Despite their obvious pros, World Victory Road lacked the money to bring in the superstars, and so out of the ashes of PRIDE rose DREAM. The company, a subsidiary of Fighting Entertainment Group (the owners of K-1) had both huge financial muscle and name value, propelling it instantly to number one in the Japanese MMA stakes. DREAM managed to lure back a few of the Japanese superstars who had headed aboard, like Alistair Overeem, and, with the help of veterans of the Japanese MMA scene like Kazushi Sakuraba, began to create a new generation of stars.

The problem for MMA in Japan is the fact that this new generation of stars is not as interesting, nor as devoted to the sport in Japan, as the group that came before. Shinya Aoki, undoubtedly the biggest name ‘found’ by DREAM has made his intentions to fight for Strikeforce in the states clear. Marius Zaromskis, the entertaining head kick merchant, has already ventured to these shores to compete in American MMA’s #2 promotion. Alistair Overeem, considered by many among the top five heavyweights worldwide, recently admitted he would sign for the UFC ‘right away’ should they offer him the right deal. Sengoku are also struggling. Their attempt to build Satoshi Ishii as a new figurehead for the company since Gomi’s defection, first to SHOOTO and then the UFC, failed at the first hurdle after he was defeated by career journeyman Hidehiko Yoshida at Dynamite!!. Dan Hornbuckle, a top Welterweight prospect turned down the chance to remain in Japan over returning to America and fighting for Bellator in their upcoming Welterweight tournament. The sad fact of the matter is that neither Sengoku nor DREAM has enough exclusive talent to put on the monthly schedule expected by MMA fans of all ‘major’ companies.

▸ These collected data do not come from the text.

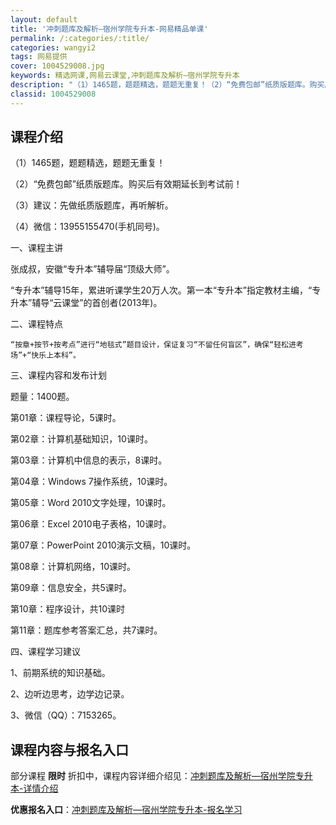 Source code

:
 ```yaml
---
layout: default
title: '冲刺题库及解析—宿州学院专升本-网易精品单课'
permalink: /:categories/:title/
categories: wangyi2
tags: 网易提供
cover: 1004529008.jpg
keywords: 精选网课,网易云课堂,冲刺题库及解析—宿州学院专升本
description: "（1）1465题，题题精选，题题无重复！（2）“免费包邮”纸质版题库。购买后有效期延长到考试前！（3）建议：先做纸质版题库，再听解析。（4）微信：13955155470(手机同号)。一、课程"
classid: 1004529008
---
```


## 课程介绍

（1）1465题，题题精选，题题无重复！

（2）“免费包邮”纸质版题库。购买后有效期延长到考试前！

（3）建议：先做纸质版题库，再听解析。

（4）微信：13955155470(手机同号)。

一、课程主讲

  张成叔，安徽“专升本”辅导届“顶级大师”。

  “专升本”辅导15年，累进听课学生20万人次。第一本“专升本”指定教材主编，“专升本”辅导“云课堂”的首创者(2013年)。

二、课程特点

    “按章+按节+按考点”进行“地毯式”题目设计，保证复习“不留任何盲区”，确保“轻松进考场”+“快乐上本科”。  

三、课程内容和发布计划

  题量：1400题。

  第01章：课程导论，5课时。

  第02章：计算机基础知识，10课时。

  第03章：计算机中信息的表示，8课时。

  第04章：Windows 7操作系统，10课时。

  第05章：Word 2010文字处理，10课时。

  第06章：Excel 2010电子表格，10课时。

  第07章：PowerPoint 2010演示文稿，10课时。

  第08章：计算机网络，10课时。

  第09章：信息安全，共5课时。

  第10章：程序设计，共10课时

  第11章：题库参考答案汇总，共7课时。

四、课程学习建议

1、前期系统的知识基础。

2、边听边思考，边学边记录。

3、微信（QQ）：7153265。

## 课程内容与报名入口

部分课程 **限时** 折扣中，课程内容详细介绍见：[冲刺题库及解析—宿州学院专升本-详情介绍](https://study.163.com/course/introduction/1004529008.htm?share=1&shareId=1025206652&utm_campaign=share&utm_medium=iphoneShare&utm_source=&utm_u=1025206652)

**优惠报名入口**：[冲刺题库及解析—宿州学院专升本-报名学习](https://study.163.com/course/introduction/1004529008.htm?share=1&shareId=1025206652&utm_campaign=share&utm_medium=iphoneShare&utm_source=&utm_u=1025206652)


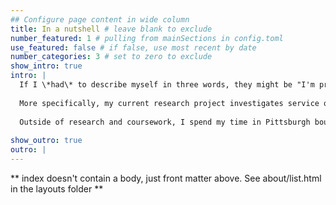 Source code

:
 ```yaml
---
## Configure page content in wide column
title: In a nutshell # leave blank to exclude
number_featured: 1 # pulling from mainSections in config.toml
use_featured: false # if false, use most recent by date
number_categories: 3 # set to zero to exclude
show_intro: true
intro: | 
  If I \*had\* to describe myself in three words, they might be "I'm probably hungry". If I had to describe myself in more, I'd say: I'm a second year PhD candidate in the engineering and public policy department at Carnegie Mellon University. Though my time here has been filled with moments of intense self-scrutiny and uncertainty, it has also included some really beautiful moments during my classes and research. I really like what I'm doing here.
  
  More specifically, my current research project investigates service quality discrepancies of Uber and Lyft across racial groups. Generally, I'm interested in researching issues at the intersection of society and engineering, like consumer adoption of electric vehicles and understanding the impacts of the energy transition on historically marginalized communities. Luckily, I get to hear about these topics frequently during presentations to the [Vehicle Electrification Group (VEG)](https://www.cmu.edu/cit/veg/index.html), the research group run by my advisor, Dr. Jeremy Michalek, which I am a part of.
  
  Outside of research and coursework, I spend my time in Pittsburgh bouldering, listening to podcasts, and spending time with my lovely fellow students. If you are interested in learning more about my professional and academic experiences OR the failures I've experienced along the way, please see my [resumés](/resumes/).
  
show_outro: true
outro: |
---
```


** index doesn't contain a body, just front matter above.
See about/list.html in the layouts folder ** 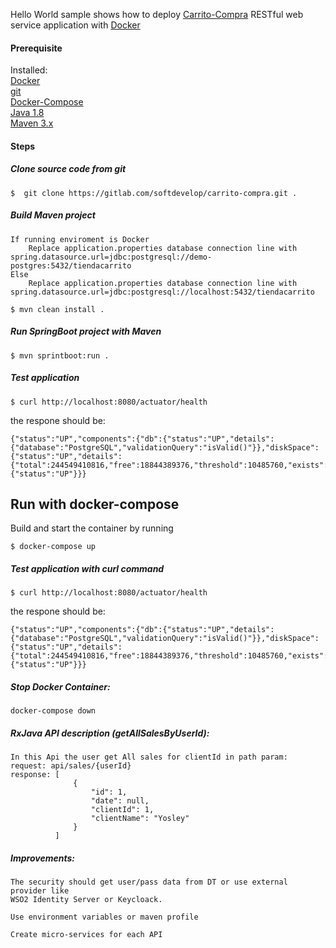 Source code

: Hello World sample shows how to deploy [Carrito-Compra](https://gitlab.com/softdevelop/carrito-compra/) RESTful web service application with [Docker](https://www.docker.com/)

#### Prerequisite

Installed:   
[Docker](https://www.docker.com/)   
[git](https://www.digitalocean.com/community/tutorials/how-to-contribute-to-open-source-getting-started-with-git)    
[Docker-Compose](https://docs.docker.com/compose/install/)   
[Java 1.8](https://www.oracle.com/technetwork/java/javase/overview/index.html)   
[Maven 3.x](https://maven.apache.org/install.html)

#### Steps

##### Clone source code from git
```
$  git clone https://gitlab.com/softdevelop/carrito-compra.git .
```

##### Build Maven project
```
If running enviroment is Docker
    Replace application.properties database connection line with  spring.datasource.url=jdbc:postgresql://demo-postgres:5432/tiendacarrito
Else
    Replace application.properties database connection line with  spring.datasource.url=jdbc:postgresql://localhost:5432/tiendacarrito    

$ mvn clean install .
```

##### Run SpringBoot project with Maven
```
$ mvn sprintboot:run .
```

##### Test application

```
$ curl http://localhost:8080/actuator/health
```

the respone should be:
```
{"status":"UP","components":{"db":{"status":"UP","details":{"database":"PostgreSQL","validationQuery":"isValid()"}},"diskSpace":{"status":"UP","details":{"total":244549410816,"free":18844389376,"threshold":10485760,"exists":true}},"ping":{"status":"UP"}}}
```

## Run with docker-compose 

Build and start the container by running 

```
$ docker-compose up
```

##### Test application with ***curl*** command
```
$ curl http://localhost:8080/actuator/health
```

the respone should be:
```
{"status":"UP","components":{"db":{"status":"UP","details":{"database":"PostgreSQL","validationQuery":"isValid()"}},"diskSpace":{"status":"UP","details":{"total":244549410816,"free":18844389376,"threshold":10485760,"exists":true}},"ping":{"status":"UP"}}}
```

##### Stop Docker Container:
```
docker-compose down
```

##### RxJava API description (getAllSalesByUserId):
```
In this Api the user get All sales for clientId in path param:
request: api/sales/{userId}
response: [
              {
                  "id": 1,
                  "date": null,
                  "clientId": 1,
                  "clientName": "Yosley"
              }
          ]
```


##### Improvements:
```
The security should get user/pass data from DT or use external provider like 
WSO2 Identity Server or Keycloack.

Use environment variables or maven profile

Create micro-services for each API

```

This brings us to 2010. There has been just one ‘major’ event held in Japan over January, SHOOTO offering a solid card made up almost entirely of Japanese fighters that fans who are not kings of hardcore will never have heard of. The two ‘big name’ promotions are not holding cards until March, three months after Dynamite!!, and the headlining bouts for both DREAM 13 and SRC 12 include at least one fighter coming off a loss. Considering the three-month break, you would expect the cards to make up for their lack of quantity with quality.

Japanese MMA probably isn’t dying, but it’s definitely a bit sick. The fact that it took two MMA promotions and a Kickboxing group to put on a show that drew 40,000 people puts into stark contrast how far the sport has fallen: PRIDE once drew 90,000 fans all by itself, and averaged way above 50,000. Sengoku and DREAM both struggle to draw more than 10,000 fans. The days of Japanese dominance in MMA are over, and unless they can create stars who capture the imagination of the public in the same way that Bob Sapp, Fedor, “Minotauro” and “Shogun” did, Japanese MMA will never return to the PRIDE glory days.